Old thread but anyway my 2¢
Too bad this is an old thread because I invest in physical gold and have been following the price action for many years.
A brief outline: As you may or may not know, gold was once the world’s money. However, the last link to any form of gold standard was broken when President Nixon ended the convertibility of $US into gold in 1971 (The Nixon shock) thus ending the Bretton Woods system. Since then the world has been on a completely fiat monetary system with the $US maintaining its place as the reserve currency. Even though the world is on a fiat standard the price of gold still has a very close relationship to the money supply, especially the $US, as all commodities are priced in $US.
Since the GFC in 2008 the worlds Central Banks have literally been flooding the world with newly created money via their low interest rate policies and Q.E. in an effort to avoid their greatest nemeses – deflation (I say “their” because as consumers we enjoy falling prices.)

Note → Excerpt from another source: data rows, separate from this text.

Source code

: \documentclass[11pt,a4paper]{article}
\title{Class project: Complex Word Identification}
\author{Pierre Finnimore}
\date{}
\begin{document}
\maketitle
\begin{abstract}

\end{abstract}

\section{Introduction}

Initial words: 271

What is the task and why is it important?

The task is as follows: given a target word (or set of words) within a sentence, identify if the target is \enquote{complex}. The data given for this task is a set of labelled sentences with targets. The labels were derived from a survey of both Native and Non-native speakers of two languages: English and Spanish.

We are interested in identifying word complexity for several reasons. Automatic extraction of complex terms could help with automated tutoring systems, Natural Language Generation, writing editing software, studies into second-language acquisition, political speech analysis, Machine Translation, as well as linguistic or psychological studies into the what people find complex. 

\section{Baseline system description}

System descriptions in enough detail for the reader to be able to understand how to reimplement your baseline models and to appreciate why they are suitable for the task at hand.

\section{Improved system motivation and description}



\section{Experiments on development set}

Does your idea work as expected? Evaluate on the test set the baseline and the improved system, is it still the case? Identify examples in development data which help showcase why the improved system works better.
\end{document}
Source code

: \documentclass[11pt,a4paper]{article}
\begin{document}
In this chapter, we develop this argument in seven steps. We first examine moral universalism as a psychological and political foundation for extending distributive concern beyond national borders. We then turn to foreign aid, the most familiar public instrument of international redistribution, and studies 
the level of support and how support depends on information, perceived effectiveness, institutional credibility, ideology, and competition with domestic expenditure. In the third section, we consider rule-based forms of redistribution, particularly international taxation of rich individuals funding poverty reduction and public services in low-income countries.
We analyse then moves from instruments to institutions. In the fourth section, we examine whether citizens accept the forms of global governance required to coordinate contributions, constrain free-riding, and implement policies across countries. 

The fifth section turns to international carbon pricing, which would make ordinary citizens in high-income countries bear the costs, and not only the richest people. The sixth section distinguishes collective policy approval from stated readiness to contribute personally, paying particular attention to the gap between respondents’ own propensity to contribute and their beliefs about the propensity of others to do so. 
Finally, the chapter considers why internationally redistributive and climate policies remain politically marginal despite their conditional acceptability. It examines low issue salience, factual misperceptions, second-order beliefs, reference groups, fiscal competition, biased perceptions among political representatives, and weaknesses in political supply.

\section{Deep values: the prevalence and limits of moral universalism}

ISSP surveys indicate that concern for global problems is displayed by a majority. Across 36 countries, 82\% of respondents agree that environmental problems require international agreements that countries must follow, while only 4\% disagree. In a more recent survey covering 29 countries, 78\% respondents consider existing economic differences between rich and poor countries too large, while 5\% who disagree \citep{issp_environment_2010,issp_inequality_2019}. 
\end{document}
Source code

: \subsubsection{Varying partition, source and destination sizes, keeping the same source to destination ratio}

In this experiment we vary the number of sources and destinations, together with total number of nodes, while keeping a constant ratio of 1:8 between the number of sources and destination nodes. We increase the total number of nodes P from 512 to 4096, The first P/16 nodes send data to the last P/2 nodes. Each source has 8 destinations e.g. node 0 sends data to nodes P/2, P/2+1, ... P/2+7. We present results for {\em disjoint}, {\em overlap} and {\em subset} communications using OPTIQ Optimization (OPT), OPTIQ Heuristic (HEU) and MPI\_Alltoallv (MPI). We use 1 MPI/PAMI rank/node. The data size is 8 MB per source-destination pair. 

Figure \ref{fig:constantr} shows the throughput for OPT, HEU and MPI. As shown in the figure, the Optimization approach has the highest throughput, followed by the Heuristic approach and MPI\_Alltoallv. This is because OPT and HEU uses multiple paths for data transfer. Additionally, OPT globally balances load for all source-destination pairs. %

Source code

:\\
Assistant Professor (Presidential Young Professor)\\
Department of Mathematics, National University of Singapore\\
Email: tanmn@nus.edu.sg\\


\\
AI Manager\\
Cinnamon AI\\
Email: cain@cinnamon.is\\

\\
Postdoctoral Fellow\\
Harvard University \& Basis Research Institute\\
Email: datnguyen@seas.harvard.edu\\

The $US officially ended it’s loose monetary policy in December 2015 when it hiked interest rates for the first time since 2006. This seems to have also marked the bottom of the gold bear market. The theory is that we are now entering an inflationary period and gold performs well in that environment.
I personally think we are now in a new bull market and should see prices rise about 7% p.a for at least the next decade, with a possible bubble taking it close to $5000 t.oz sometime in that period.